START PROVIDED RECORDS

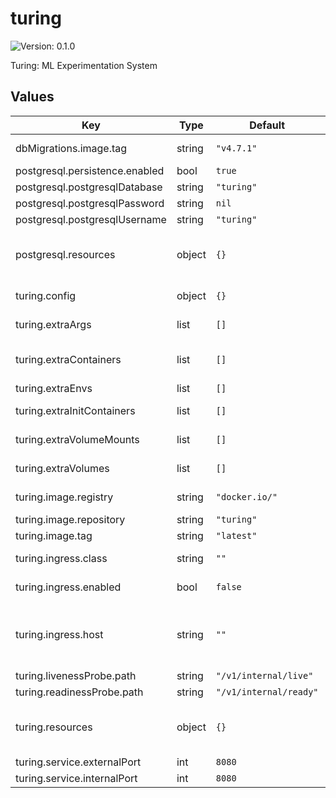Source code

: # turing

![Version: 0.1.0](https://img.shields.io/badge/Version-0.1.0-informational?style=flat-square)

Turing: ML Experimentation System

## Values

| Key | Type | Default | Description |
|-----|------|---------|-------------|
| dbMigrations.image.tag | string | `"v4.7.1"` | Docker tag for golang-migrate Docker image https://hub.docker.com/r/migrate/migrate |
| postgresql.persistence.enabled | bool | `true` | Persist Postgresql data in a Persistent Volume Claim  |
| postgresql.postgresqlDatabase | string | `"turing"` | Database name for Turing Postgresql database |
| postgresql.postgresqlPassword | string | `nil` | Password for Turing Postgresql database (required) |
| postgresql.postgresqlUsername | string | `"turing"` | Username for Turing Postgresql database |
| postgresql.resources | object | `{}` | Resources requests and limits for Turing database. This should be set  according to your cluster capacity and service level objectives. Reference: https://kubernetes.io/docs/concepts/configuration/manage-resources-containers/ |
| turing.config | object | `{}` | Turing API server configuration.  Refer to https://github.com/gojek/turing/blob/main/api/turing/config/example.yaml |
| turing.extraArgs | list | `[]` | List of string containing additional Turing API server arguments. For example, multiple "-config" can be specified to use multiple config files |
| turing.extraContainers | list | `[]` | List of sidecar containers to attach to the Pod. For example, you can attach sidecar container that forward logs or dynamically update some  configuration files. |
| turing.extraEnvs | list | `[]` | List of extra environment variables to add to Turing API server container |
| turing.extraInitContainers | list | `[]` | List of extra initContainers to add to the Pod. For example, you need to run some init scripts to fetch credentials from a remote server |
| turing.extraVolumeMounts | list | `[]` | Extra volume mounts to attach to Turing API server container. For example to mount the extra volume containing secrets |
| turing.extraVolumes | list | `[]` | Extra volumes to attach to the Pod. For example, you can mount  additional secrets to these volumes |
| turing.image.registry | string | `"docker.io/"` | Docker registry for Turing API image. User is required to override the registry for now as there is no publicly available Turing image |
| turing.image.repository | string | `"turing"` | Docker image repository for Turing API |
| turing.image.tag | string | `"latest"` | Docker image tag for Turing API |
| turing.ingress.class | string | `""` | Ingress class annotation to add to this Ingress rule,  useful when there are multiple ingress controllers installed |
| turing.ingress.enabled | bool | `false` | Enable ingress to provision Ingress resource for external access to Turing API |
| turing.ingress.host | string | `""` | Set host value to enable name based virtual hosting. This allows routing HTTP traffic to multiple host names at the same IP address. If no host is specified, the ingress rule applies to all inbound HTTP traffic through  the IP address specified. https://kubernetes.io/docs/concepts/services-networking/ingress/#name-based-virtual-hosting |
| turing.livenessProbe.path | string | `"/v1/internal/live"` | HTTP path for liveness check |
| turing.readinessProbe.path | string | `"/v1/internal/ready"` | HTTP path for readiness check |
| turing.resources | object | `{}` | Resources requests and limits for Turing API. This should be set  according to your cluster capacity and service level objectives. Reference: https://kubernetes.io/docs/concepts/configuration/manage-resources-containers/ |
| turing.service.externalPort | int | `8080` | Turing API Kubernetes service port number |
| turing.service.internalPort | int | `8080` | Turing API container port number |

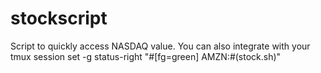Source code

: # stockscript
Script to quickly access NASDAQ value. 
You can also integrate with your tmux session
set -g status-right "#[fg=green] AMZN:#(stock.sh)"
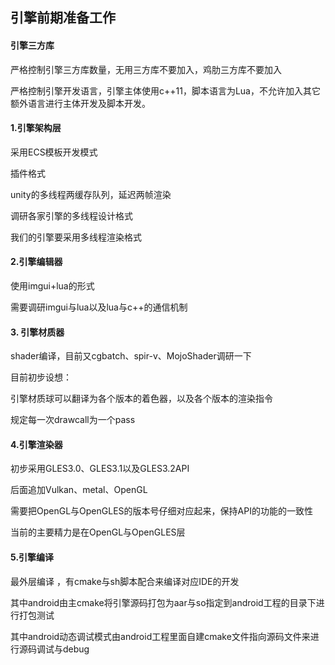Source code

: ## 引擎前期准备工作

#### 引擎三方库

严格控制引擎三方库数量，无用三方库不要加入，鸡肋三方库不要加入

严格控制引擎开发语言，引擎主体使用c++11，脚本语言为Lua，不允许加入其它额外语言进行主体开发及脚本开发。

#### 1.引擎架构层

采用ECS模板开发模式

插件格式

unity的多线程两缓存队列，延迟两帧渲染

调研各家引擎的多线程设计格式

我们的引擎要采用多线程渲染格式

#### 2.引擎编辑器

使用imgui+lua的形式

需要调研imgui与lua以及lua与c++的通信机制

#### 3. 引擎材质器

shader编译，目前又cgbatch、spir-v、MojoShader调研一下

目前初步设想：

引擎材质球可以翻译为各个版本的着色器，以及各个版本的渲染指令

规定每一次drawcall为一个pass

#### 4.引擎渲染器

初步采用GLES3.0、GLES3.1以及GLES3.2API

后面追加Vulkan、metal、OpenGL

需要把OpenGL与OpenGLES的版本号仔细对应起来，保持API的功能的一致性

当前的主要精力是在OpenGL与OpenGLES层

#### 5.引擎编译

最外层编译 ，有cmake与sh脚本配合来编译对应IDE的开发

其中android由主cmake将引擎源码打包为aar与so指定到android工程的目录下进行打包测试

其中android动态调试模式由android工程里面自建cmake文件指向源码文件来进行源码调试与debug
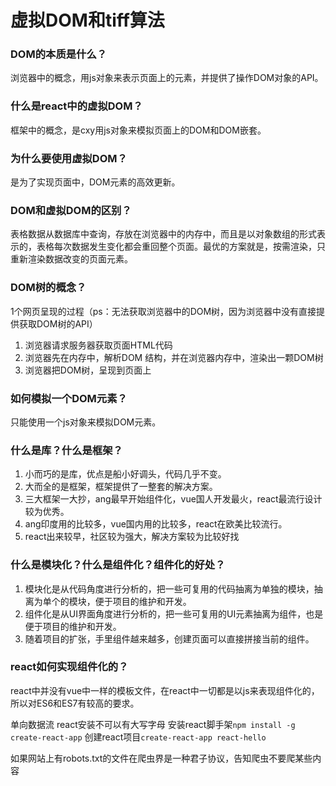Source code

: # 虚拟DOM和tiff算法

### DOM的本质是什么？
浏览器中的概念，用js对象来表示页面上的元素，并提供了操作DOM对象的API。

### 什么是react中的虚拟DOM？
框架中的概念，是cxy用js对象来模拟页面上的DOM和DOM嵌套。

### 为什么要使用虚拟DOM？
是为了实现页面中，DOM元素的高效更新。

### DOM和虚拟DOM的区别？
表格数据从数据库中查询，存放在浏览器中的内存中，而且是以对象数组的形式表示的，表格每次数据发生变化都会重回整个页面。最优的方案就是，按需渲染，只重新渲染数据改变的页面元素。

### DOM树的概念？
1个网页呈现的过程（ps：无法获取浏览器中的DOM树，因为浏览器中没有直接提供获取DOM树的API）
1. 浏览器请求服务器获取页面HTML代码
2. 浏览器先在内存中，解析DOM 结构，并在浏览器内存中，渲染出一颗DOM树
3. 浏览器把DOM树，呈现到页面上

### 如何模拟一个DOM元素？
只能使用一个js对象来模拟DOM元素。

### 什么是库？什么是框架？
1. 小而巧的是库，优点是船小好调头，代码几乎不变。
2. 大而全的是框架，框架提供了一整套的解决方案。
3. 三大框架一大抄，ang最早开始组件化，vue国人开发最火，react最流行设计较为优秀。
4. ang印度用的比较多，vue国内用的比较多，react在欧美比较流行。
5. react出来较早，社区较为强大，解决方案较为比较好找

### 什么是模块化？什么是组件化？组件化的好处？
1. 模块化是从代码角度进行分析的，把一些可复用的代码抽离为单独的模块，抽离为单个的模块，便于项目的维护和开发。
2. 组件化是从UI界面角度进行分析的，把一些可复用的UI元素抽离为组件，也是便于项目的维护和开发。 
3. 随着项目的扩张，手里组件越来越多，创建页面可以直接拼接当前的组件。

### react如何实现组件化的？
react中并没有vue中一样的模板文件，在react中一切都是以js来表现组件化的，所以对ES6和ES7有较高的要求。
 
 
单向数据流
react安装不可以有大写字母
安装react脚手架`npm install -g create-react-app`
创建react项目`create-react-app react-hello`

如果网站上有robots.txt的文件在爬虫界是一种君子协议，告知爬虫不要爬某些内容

END PROVIDED RECORDS

• YOUR ASSIGNMENT: Reproduce the final stretch of lines exactly: the line containing "严格控制引擎三方库数量，无用三方库不要加入，鸡肋三方库不要加入" through the last line of the data, both included. Pictures do not belong in the copy.

• YOUR SOLUTION:
严格控制引擎三方库数量，无用三方库不要加入，鸡肋三方库不要加入

严格控制引擎开发语言，引擎主体使用c++11，脚本语言为Lua，不允许加入其它额外语言进行主体开发及脚本开发。

#### 1.引擎架构层

采用ECS模板开发模式

插件格式

unity的多线程两缓存队列，延迟两帧渲染

调研各家引擎的多线程设计格式

我们的引擎要采用多线程渲染格式

#### 2.引擎编辑器

使用imgui+lua的形式

需要调研imgui与lua以及lua与c++的通信机制

#### 3. 引擎材质器

shader编译，目前又cgbatch、spir-v、MojoShader调研一下

目前初步设想：

引擎材质球可以翻译为各个版本的着色器，以及各个版本的渲染指令

规定每一次drawcall为一个pass

#### 4.引擎渲染器

初步采用GLES3.0、GLES3.1以及GLES3.2API

后面追加Vulkan、metal、OpenGL

需要把OpenGL与OpenGLES的版本号仔细对应起来，保持API的功能的一致性

当前的主要精力是在OpenGL与OpenGLES层

#### 5.引擎编译

最外层编译 ，有cmake与sh脚本配合来编译对应IDE的开发

其中android由主cmake将引擎源码打包为aar与so指定到android工程的目录下进行打包测试

其中android动态调试模式由android工程里面自建cmake文件指向源码文件来进行源码调试与debug
Source code

: # 虚拟DOM和tiff算法

### DOM的本质是什么？
浏览器中的概念，用js对象来表示页面上的元素，并提供了操作DOM对象的API。

### 什么是react中的虚拟DOM？
框架中的概念，是cxy用js对象来模拟页面上的DOM和DOM嵌套。

### 为什么要使用虚拟DOM？
是为了实现页面中，DOM元素的高效更新。

### DOM和虚拟DOM的区别？
表格数据从数据库中查询，存放在浏览器中的内存中，而且是以对象数组的形式表示的，表格每次数据发生变化都会重回整个页面。最优的方案就是，按需渲染，只重新渲染数据改变的页面元素。

### DOM树的概念？
1个网页呈现的过程（ps：无法获取浏览器中的DOM树，因为浏览器中没有直接提供获取DOM树的API）
1. 浏览器请求服务器获取页面HTML代码
2. 浏览器先在内存中，解析DOM 结构，并在浏览器内存中，渲染出一颗DOM树
3. 浏览器把DOM树，呈现到页面上

### 如何模拟一个DOM元素？
只能使用一个js对象来模拟DOM元素。

### 什么是库？什么是框架？
1. 小而巧的是库，优点是船小好调头，代码几乎不变。
2. 大而全的是框架，框架提供了一整套的解决方案。
3. 三大框架一大抄，ang最早开始组件化，vue国人开发最火，react最流行设计较为优秀。
4. ang印度用的比较多，vue国内用的比较多，react在欧美比较流行。
5. react出来较早，社区较为强大，解决方案较为比较好找

### 什么是模块化？什么是组件化？组件化的好处？
1. 模块化是从代码角度进行分析的，把一些可复用的代码抽离为单独的模块，抽离为单个的模块，便于项目的维护和开发。
2. 组件化是从UI界面角度进行分析的，把一些可复用的UI元素抽离为组件，也是便于项目的维护和开发。 
3. 随着项目的扩张，手里组件越来越多，创建页面可以直接拼接当前的组件。

### react如何实现组件化的？
react中并没有vue中一样的模板文件，在react中一切都是以js来表现组件化的，所以对ES6和ES7有较高的要求。
 
 
单向数据流
react安装不可以有大写字母
安装react脚手架`npm install -g create-react-app`
创建react项目`create-react-app react-hello`

如果网站上有robots.txt的文件在爬虫界是一种君子协议，告知爬虫不要爬某些内容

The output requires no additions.